Les six volumes du Pittsburgh Survey, et les nombreuses publications annexes qui leur ont servi d’ébauche ou de prolongement, sont l’une des productions les plus remarquables du discours progressiste américain du début du 20e siècle. Supervisé par Paul Underwood Kellogg et rédigé par une équipe d’universitaires, d’ingénieurs et de travailleurs sociaux entre 1907 et 1914, cet ensemble foisonnant mêle les techniques journalistiques et l’exigence scientifique, le souci philanthropique et un sens aigu de la publicité. On y dénombre un peu plus de 400 photographies, utilisées simultanément en tant que moyens de révélation et « copies » rigoureuses du réel, images de la compassion et techniques de communication.

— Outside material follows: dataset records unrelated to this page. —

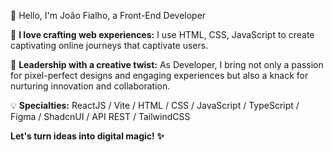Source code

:👋 Hello, I'm João Fialho, a Front-End Developer

🚀 **I love crafting web experiences:** I use HTML, CSS, JavaScript to create captivating online journeys that captivate users.

💼 **Leadership with a creative twist:** As Developer, I bring not only a passion for pixel-perfect designs and engaging experiences but also a knack for nurturing innovation and collaboration.

💡 **Specialties:** ReactJS / Vite / HTML / CSS / JavaScript / TypeScript / Figma / ShadcnUI / API REST / TailwindCSS

**Let's turn ideas into digital magic! ✨**
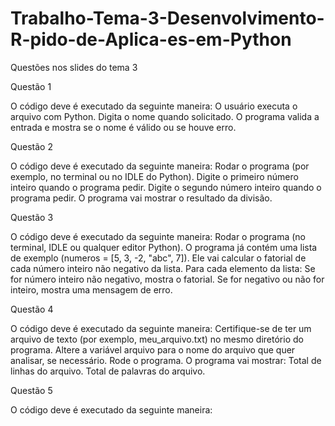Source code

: # Trabalho-Tema-3-Desenvolvimento-R-pido-de-Aplica-es-em-Python
Questões nos slides do tema 3

Questão 1 

O código deve é executado da seguinte maneira:
O usuário executa o arquivo com Python.
Digita o nome quando solicitado.
O programa valida a entrada e mostra se o nome é válido ou se houve erro.

Questão 2

O código deve é executado da seguinte maneira:
Rodar o programa (por exemplo, no terminal ou no IDLE do Python).
Digite o primeiro número inteiro quando o programa pedir.
Digite o segundo número inteiro quando o programa pedir.
O programa vai mostrar o resultado da divisão.

Questão 3

O código deve é executado da seguinte maneira:
Rodar o programa (no terminal, IDLE ou qualquer editor Python).
O programa já contém uma lista de exemplo (numeros = [5, 3, -2, "abc", 7]). Ele vai calcular o fatorial de cada número inteiro não negativo da lista.
Para cada elemento da lista:
Se for número inteiro não negativo, mostra o fatorial.
Se for negativo ou não for inteiro, mostra uma mensagem de erro.

Questão 4

O código deve é executado da seguinte maneira:
Certifique-se de ter um arquivo de texto (por exemplo, meu_arquivo.txt) no mesmo diretório do programa.
Altere a variável arquivo para o nome do arquivo que quer analisar, se necessário.
Rode o programa.
O programa vai mostrar:
Total de linhas do arquivo.
Total de palavras do arquivo.

Questão 5

O código deve é executado da seguinte maneira:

Ces quatre fonctions ne sont pourtant que des moyens au service d’un projet de société, alternative possible au monde urbain que la photographie, dans un premier temps, dévoile. Le Survey vise en effet la disparition de ce qu’il représente, ou du moins de certains des aspects de la ville industrielle qu’il met en évidence et en image. Son iconographie n’exalte que très rarement la nouvelle Amérique, dont Pittsburgh est le symbole. Au contraire, elle la montre du doigt, explore ses faiblesses et ses contradictions, et suggère les voies d’un avenir à construire. La critique visuelle de la ville de l’acier - par l’exploration de son espace et la redéfinition de ses paysages - permet l’élaboration d’un projet social et politique construit à partir des figures de l’ouvrier, de l’immigré, ou de l’enfant.

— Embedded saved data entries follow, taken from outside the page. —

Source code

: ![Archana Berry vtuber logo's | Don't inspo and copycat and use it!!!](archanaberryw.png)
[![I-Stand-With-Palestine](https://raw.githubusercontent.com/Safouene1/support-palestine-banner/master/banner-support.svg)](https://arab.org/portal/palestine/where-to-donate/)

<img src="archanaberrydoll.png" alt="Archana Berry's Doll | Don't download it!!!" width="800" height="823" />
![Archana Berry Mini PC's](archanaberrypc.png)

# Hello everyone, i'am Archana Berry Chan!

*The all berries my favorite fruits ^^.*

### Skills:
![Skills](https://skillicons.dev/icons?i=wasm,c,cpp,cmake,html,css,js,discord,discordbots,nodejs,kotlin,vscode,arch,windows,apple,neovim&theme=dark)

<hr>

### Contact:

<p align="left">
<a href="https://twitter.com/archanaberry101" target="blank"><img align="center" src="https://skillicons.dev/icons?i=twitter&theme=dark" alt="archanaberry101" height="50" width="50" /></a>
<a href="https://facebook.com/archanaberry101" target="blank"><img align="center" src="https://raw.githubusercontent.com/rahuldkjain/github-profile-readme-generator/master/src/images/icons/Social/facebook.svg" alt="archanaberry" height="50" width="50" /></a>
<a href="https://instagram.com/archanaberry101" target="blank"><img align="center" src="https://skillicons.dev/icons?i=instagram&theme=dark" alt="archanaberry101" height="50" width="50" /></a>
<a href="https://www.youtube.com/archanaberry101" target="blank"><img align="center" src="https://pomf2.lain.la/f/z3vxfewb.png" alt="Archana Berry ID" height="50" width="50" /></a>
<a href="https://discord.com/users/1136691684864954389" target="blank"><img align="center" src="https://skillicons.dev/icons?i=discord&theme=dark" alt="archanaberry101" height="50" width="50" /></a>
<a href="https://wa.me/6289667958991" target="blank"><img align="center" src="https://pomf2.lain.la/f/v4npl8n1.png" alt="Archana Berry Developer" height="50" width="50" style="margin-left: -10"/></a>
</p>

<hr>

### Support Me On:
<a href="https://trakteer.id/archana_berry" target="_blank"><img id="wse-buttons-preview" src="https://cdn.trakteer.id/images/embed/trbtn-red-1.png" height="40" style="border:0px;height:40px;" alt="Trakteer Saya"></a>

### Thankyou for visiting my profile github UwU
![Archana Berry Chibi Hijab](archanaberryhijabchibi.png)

Comprendre le travail de Paul Kellogg et de son équipe comme un modèle de Pittsburgh et de l’Amérique, à la fois représentation minutieuse et dynamique du présent et proposition de normes sociales et politiques pour l’avenir, permet d’éviter certaines impasses du débat historiographique sur le statut et le rôle de la photographie sociale aux Etats-Unis. Pour l’essentiel, le Survey est envisagé ici comme une production photographique, non pas seulement reflet d’un contexte culturel et idéologique, ou illustration d’un discours qui lui est extérieur, mais bien au contraire « machine à produire des images »1 et donc mode d’intervention sur la réalité urbaine, se distinguant d’autres systèmes photographiques, contemporains ou antérieurs, auxquels il faut le comparer. L’usage de la photographie en tant que pratique sociale, créatrice de signes et de représentations, dépasse le débat traditionnel sur le rôle de la photographie sociale américaine, polarisé autour du cas Hine, et dont on rappellera pour mémoire les principaux enjeux.

Notes
1.

Kempf, Jean, L’oeuvre photographique de la Farm Security Administration, 1935-1942 : Quelques problèmes de rapport entre photographie et société, thèse de doctorat, Université Lumière-Lyon 2, 1988, p. 18.